BG : on trouve les premières mentions à la fin du 18ème siècle, pour définir les pas de danse et les rondes très animées que pratiquaient les esclaves. Mais il y avait des tas de noms pour définir ces danses, suivant les régions ou les groupes d’esclaves. Ces rythmes étaient très proches de ceux pratiqués dans les cérémonies de candomblé, qu’on appelaient batuque ou batucada, noms qui ont perduré et désignent toujours les rythmes et les danses accompagnés de percussions. Le mot lundu était aussi très utilisé pour les cérémonies de candomblé, et tout cela se confond, car pouvant dénominer une même chose ou en désigner une autre.
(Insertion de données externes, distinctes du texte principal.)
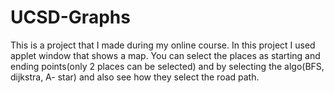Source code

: # UCSD-Graphs
This is a project that I made during my online course. In this project I used applet window that shows a map. You can select the places as starting and ending points(only 2 places can be selected) and by selecting the algo(BFS, dijkstra, A- star) and also see how they select the road path.
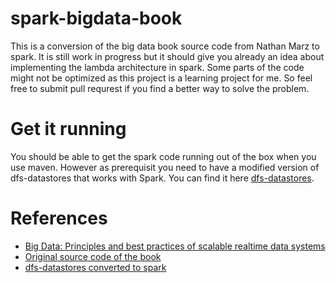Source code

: # spark-bigdata-book
This is a conversion of the big data book source code from Nathan Marz to spark.
It is still work in progress but it should give you already an idea about implementing the lambda architecture in spark.
Some parts of the code might not be optimized as this project is a learning project for me. So feel free to submit pull requrest if you find a better way to solve the problem.

# Get it running
You should be able to get the spark code running out of the box when you use maven. However as prerequisit you need to have a modified version of dfs-datastores that works with Spark.
You can find it here [dfs-datastores](https://github.com/jschwellach/dfs-datastores/tree/spark).

# References
- [Big Data: Principles and best practices of scalable realtime data systems](http://www.amazon.com/dp/1617290343)
- [Original source code of the book](https://github.com/Big-Data-Manning/big-data-code)
- [dfs-datastores converted to spark](https://github.com/jschwellach/dfs-datastores/tree/spark)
En tout cas, il est certain que la samba prend ses origines dans ces rythmes et danses des descendants d’esclaves africains. Si l’origine religieuse n’est pas complètement admise, on sait en revanche que la samba est à la base une ronde accompagnée de percussions, de tapages de pieds et de mains. Au milieu de cette ronde une personne en invite une autre pour « sambar » (danser la samba), quand celle-ci a fini sa démonstration elle en invite une autre pour prendre sa place. En général, la personne qui danse au milieu donne tout d’elle pour « samber » au mieux, et en étant la plus sensuelle possible. Il y a donc un aspect coquin dans cette ronde de samba, les garçons ou les filles invitant en général la personne avec laquelle ils aimeraient bien aller au-delà de la danse. Cettte samba des origines, qui est probablement la plus proche de ce qui se dansait en Afrique, existe toujours dans certaines campagnes du Brésil, et principalement dans la région du Recôncavo, qui est le pourtour de la baie de Tous les Saints à Bahia. Le principe de cette ronde accompagnée de percussions, de chants ou d’incantations, rappelle aussi les cérémonies de candomblé, lorsque les adeptes reçoivent l’esprit d’une divinité pendant la transe et entrent dans la ronde.

batuque

Un batuque peint au 19ème au Brésil par Johann Moritz Rugendas

Question : l’origine de la samba n’est donc pas Rio de Janeiro ?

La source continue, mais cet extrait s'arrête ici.